The adults are also back for a shortened Sunday school.

“It’s been very, very challenging,” he said. “I think it’s getting better because we see people coming back.”

Romero said about 20 people are coming each week. The corps was drawing about 80-100 pre-COVID. During the early days of COVID, the corps distributed and delivered food and endeared itself to the community.

“We wanted them to feel taken care of and also that they were a part of the community. I think the results were good. Over the months, the people have expressed their commitment to The Salvation Army and to our corps.

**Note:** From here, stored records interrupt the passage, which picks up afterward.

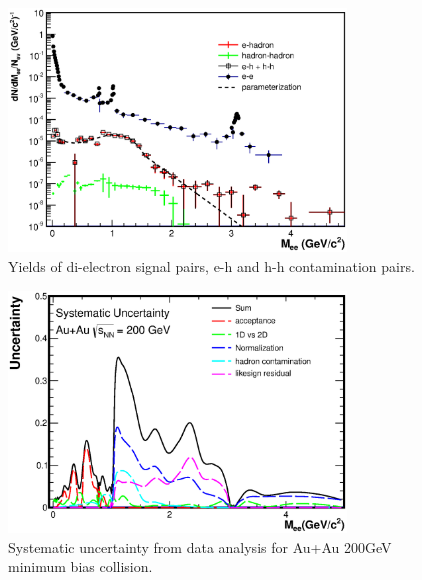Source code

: \begin{figure}
\begin{centering}
\includegraphics[width=0.8\textwidth]{fig/3.Analysis/SysUncertainty/HardonCondeminationAuAu}
\par\end{centering}

\protect\caption{Yields of di-electron signal pairs, e-h and h-h contamination pairs.}


\label{fig: h contamination}

\end{figure}


\begin{figure}
\begin{centering}
\includegraphics[width=0.8\textwidth]{fig/3.Analysis/SysUncertainty/sysErr_AuAu}
\par\end{centering}

\protect\caption{Systematic uncertainty from data analysis for Au+Au 200GeV minimum
bias collision.}


\label{fig:sys AuAu}

\end{figure}


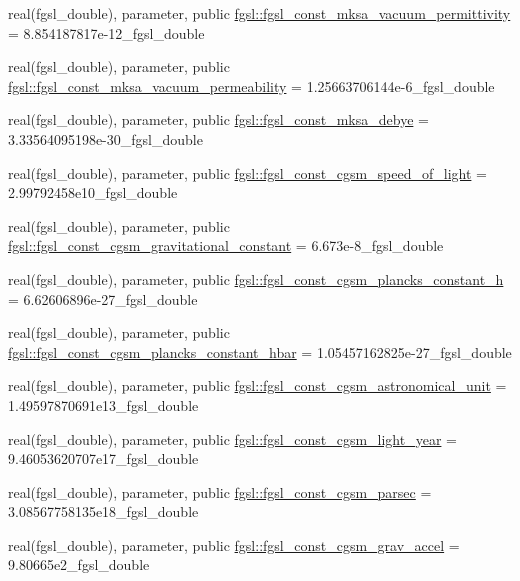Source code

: \begin{DoxyCompactItemize}
\item 
real(fgsl\+\_\+double), parameter, public \hyperlink{namespacefgsl_a74a2728881184d5037b397e55d24411d}{fgsl\+::fgsl\+\_\+const\+\_\+mksa\+\_\+vacuum\+\_\+permittivity} = 8.\+854187817e-\/12\+\_\+fgsl\+\_\+double
\item 
real(fgsl\+\_\+double), parameter, public \hyperlink{namespacefgsl_a16aee30f6ddf44068a051e80be1f1e0e}{fgsl\+::fgsl\+\_\+const\+\_\+mksa\+\_\+vacuum\+\_\+permeability} = 1.\+25663706144e-\/6\+\_\+fgsl\+\_\+double
\item 
real(fgsl\+\_\+double), parameter, public \hyperlink{namespacefgsl_ad4022c36598c9b49cb3bc9497fcdc06c}{fgsl\+::fgsl\+\_\+const\+\_\+mksa\+\_\+debye} = 3.\+33564095198e-\/30\+\_\+fgsl\+\_\+double
\item 
real(fgsl\+\_\+double), parameter, public \hyperlink{namespacefgsl_a5b4812e235747b48af51d2e576dfa469}{fgsl\+::fgsl\+\_\+const\+\_\+cgsm\+\_\+speed\+\_\+of\+\_\+light} = 2.\+99792458e10\+\_\+fgsl\+\_\+double
\item 
real(fgsl\+\_\+double), parameter, public \hyperlink{namespacefgsl_a9f255e9dfccd5852a1229344cadc48ba}{fgsl\+::fgsl\+\_\+const\+\_\+cgsm\+\_\+gravitational\+\_\+constant} = 6.\+673e-\/8\+\_\+fgsl\+\_\+double
\item 
real(fgsl\+\_\+double), parameter, public \hyperlink{namespacefgsl_ace25c1aaa228a6b88d1f8e8ad1811cc5}{fgsl\+::fgsl\+\_\+const\+\_\+cgsm\+\_\+plancks\+\_\+constant\+\_\+h} = 6.\+62606896e-\/27\+\_\+fgsl\+\_\+double
\item 
real(fgsl\+\_\+double), parameter, public \hyperlink{namespacefgsl_a59a3499a4c13d0d58c0aa1470c6c589a}{fgsl\+::fgsl\+\_\+const\+\_\+cgsm\+\_\+plancks\+\_\+constant\+\_\+hbar} = 1.\+05457162825e-\/27\+\_\+fgsl\+\_\+double
\item 
real(fgsl\+\_\+double), parameter, public \hyperlink{namespacefgsl_af1dd23df42a3363f75423e5d3ff79cde}{fgsl\+::fgsl\+\_\+const\+\_\+cgsm\+\_\+astronomical\+\_\+unit} = 1.\+49597870691e13\+\_\+fgsl\+\_\+double
\item 
real(fgsl\+\_\+double), parameter, public \hyperlink{namespacefgsl_a7a0fc1754861e860249707775c149bd8}{fgsl\+::fgsl\+\_\+const\+\_\+cgsm\+\_\+light\+\_\+year} = 9.\+46053620707e17\+\_\+fgsl\+\_\+double
\item 
real(fgsl\+\_\+double), parameter, public \hyperlink{namespacefgsl_a3eb251959ceffa5d3604d70bd5279f02}{fgsl\+::fgsl\+\_\+const\+\_\+cgsm\+\_\+parsec} = 3.\+08567758135e18\+\_\+fgsl\+\_\+double
\item 
real(fgsl\+\_\+double), parameter, public \hyperlink{namespacefgsl_abcdb6fe4c8e314d2d05ee14a854357fd}{fgsl\+::fgsl\+\_\+const\+\_\+cgsm\+\_\+grav\+\_\+accel} = 9.\+80665e2\+\_\+fgsl\+\_\+double

\end{DoxyCompactItemize}
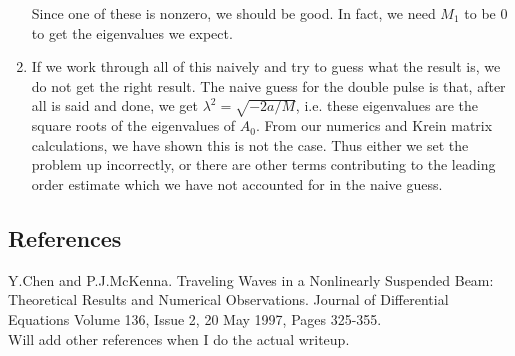 \documentclass[12pt]{article}
\begin{document}
\begin{enumerate}
Since one of these is nonzero, we should be good. In fact, we need $M_1$ to be 0 to get the eigenvalues we expect.

\item If we work through all of this naively and try to guess what the result is, we do not get the right result. The naive guess for the double pulse is that, after all is said and done, we get $\lambda^2 = \sqrt{-2a / M}$, i.e. these eigenvalues are the square roots of the eigenvalues of $A_0$. From our numerics and Krein matrix calculations, we have shown this is not the case. Thus either we set the problem up incorrectly, or there are other terms contributing to the leading order estimate which we have not accounted for in the naive guess.


\end{enumerate}

\subsection{References}

Y.Chen and P.J.McKenna. Traveling Waves in a Nonlinearly Suspended Beam: Theoretical Results and Numerical Observations. Journal of Differential Equations Volume 136, Issue 2, 20 May 1997, Pages 325-355.\\

Will add other references when I do the actual writeup.
\end{document}
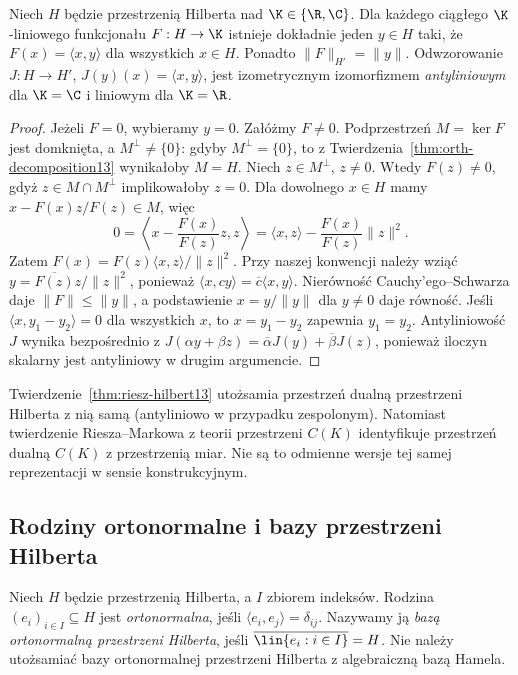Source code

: \begin{twierdzenie}
\label{thm:riesz-hilbert13}
Niech $H$ będzie przestrzenią Hilberta nad $\K\in\{\R,\C\}$.
Dla każdego ciągłego $\K$-liniowego funkcjonału $F:H\to\K$
istnieje dokładnie jeden $y\in H$ taki, że
$F(x)=\langle x,y\rangle$ dla wszystkich $x\in H$.
Ponadto $\|F\|_{H'}=\|y\|$.
Odwzorowanie $J:H\to H'$, $J(y)(x)=\langle x,y\rangle$,
jest izometrycznym izomorfizmem \emph{antyliniowym} dla $\K=\C$
i liniowym dla $\K=\R$.
\end{twierdzenie}
\begin{proof}
Jeżeli $F=0$, wybieramy $y=0$. Załóżmy $F\ne0$.
Podprzestrzeń $M=\ker F$ jest domknięta, a $M^\perp\ne\{0\}$:
gdyby $M^\perp=\{0\}$, to z Twierdzenia~\ref{thm:orth-decomposition13}
wynikałoby $M=H$.
Niech $z\in M^\perp$, $z\ne0$. Wtedy $F(z)\ne0$, gdyż
$z\in M\cap M^\perp$ implikowałoby $z=0$.
Dla dowolnego $x\in H$ mamy
$x-F(x)z/F(z)\in M$, więc
\[
0=\left\langle x-\frac{F(x)}{F(z)}z,z\right\rangle
=\langle x,z\rangle-\frac{F(x)}{F(z)}\|z\|^2.
\]
Zatem $F(x)=F(z)\langle x,z\rangle/\|z\|^2$.
Przy naszej konwencji należy wziąć
$y=\overline{F(z)}z/\|z\|^2$, ponieważ
$\langle x,cy\rangle=\overline c\langle x,y\rangle$.
Nierówność Cauchy'ego--Schwarza daje $\|F\|\le\|y\|$,
a podstawienie $x=y/\|y\|$ dla $y\ne0$ daje równość.
Jeśli $\langle x,y_1-y_2\rangle=0$ dla wszystkich $x$, to
$x=y_1-y_2$ zapewnia $y_1=y_2$. Antyliniowość $J$
wynika bezpośrednio z $J(\alpha y+\beta z)
=\overline\alpha J(y)+\overline\beta J(z)$, ponieważ
iloczyn skalarny jest antyliniowy w drugim argumencie.
\end{proof}

\begin{uwaga}
\label{rem:two-riesz13}
Twierdzenie~\ref{thm:riesz-hilbert13} utożsamia przestrzeń dualną
przestrzeni Hilberta z nią samą (antyliniowo w przypadku zespolonym).
Natomiast twierdzenie Riesza--Markowa z teorii przestrzeni $C(K)$ identyfikuje
przestrzeń dualną $C(K)$ z przestrzenią miar. Nie są to
odmienne wersje tej samej reprezentacji w sensie konstrukcyjnym.
\end{uwaga}

\subsection{Rodziny ortonormalne i bazy przestrzeni Hilberta}

\begin{definicja}
\label{def:on-basis13}
Niech $H$ będzie przestrzenią Hilberta, a $I$ zbiorem indeksów.
Rodzina $(e_i)_{i\in I}\subseteq H$ jest \emph{ortonormalna}, jeśli
$\langle e_i,e_j\rangle=\delta_{ij}$.
Nazywamy ją \emph{bazą ortonormalną przestrzeni Hilberta}, jeśli
$\overline{\lin\{e_i:i\in I\}}=H$.
Nie należy utożsamiać bazy ortonormalnej przestrzeni Hilberta z algebraiczną bazą Hamela.
\end{definicja}

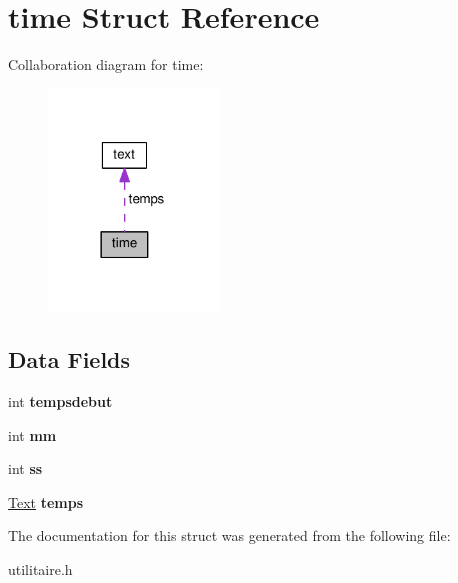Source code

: \hypertarget{structtime}{}\section{time Struct Reference}
\label{structtime}


Collaboration diagram for time\+:\nopagebreak
\begin{figure}[H]
\begin{center}
\leavevmode
\includegraphics[width=129pt]{structtime__coll__graph}
\end{center}
\end{figure}
\subsection*{Data Fields}
\begin{DoxyCompactItemize}
\item 
int {\bfseries tempsdebut}\hypertarget{structtime_a631b29da38929a12fb4997cb6c77ca65}{}\label{structtime_a631b29da38929a12fb4997cb6c77ca65}

\item 
int {\bfseries mm}\hypertarget{structtime_ae3e68d8be9d3f14dec119d67b848fc47}{}\label{structtime_ae3e68d8be9d3f14dec119d67b848fc47}

\item 
int {\bfseries ss}\hypertarget{structtime_a9d94f0d593508ac616752cbe36601004}{}\label{structtime_a9d94f0d593508ac616752cbe36601004}

\item 
\hyperlink{structText}{Text} {\bfseries temps}\hypertarget{structtime_a664308034ded61bae3412c574ad3305c}{}\label{structtime_a664308034ded61bae3412c574ad3305c}

\end{DoxyCompactItemize}


The documentation for this struct was generated from the following file\+:\begin{DoxyCompactItemize}
\item 
utilitaire.\+h\end{DoxyCompactItemize}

“We’re happy we did that because it kept people in the loop and when they had a chance to come back, many of them did.”


Keeping them distanced

At the Reading, Pa., Temple, the corps has not returned to in-person Sunday school but is holding children’s church during the holiness meeting for any kids who attend using the Orange curriculum.

“We haven’t received too many kids because the parents are afraid to get together again, so they’re not bringing the kids to the corps,” said Lieutenant Hector Cid. “Of the few we do receive, we try to accommodate them and present the Bible.”

The corps takes all the necessary safety precautions, including passing out individually wrapped snacks. The kids are also able to spread out in a large multi-purpose room with plenty of staff.

“They’re constantly reminding the kids to wear masks and put them back on,” Cid said.

Cid said the corps has also taken advantage of Zoom and Facebook Live to get through the pandemic.

“We see a lot of consideration and kindness from our soldiers,” he said. “They are eager to get back to normal, but again, we need to really be careful with what’s going on.”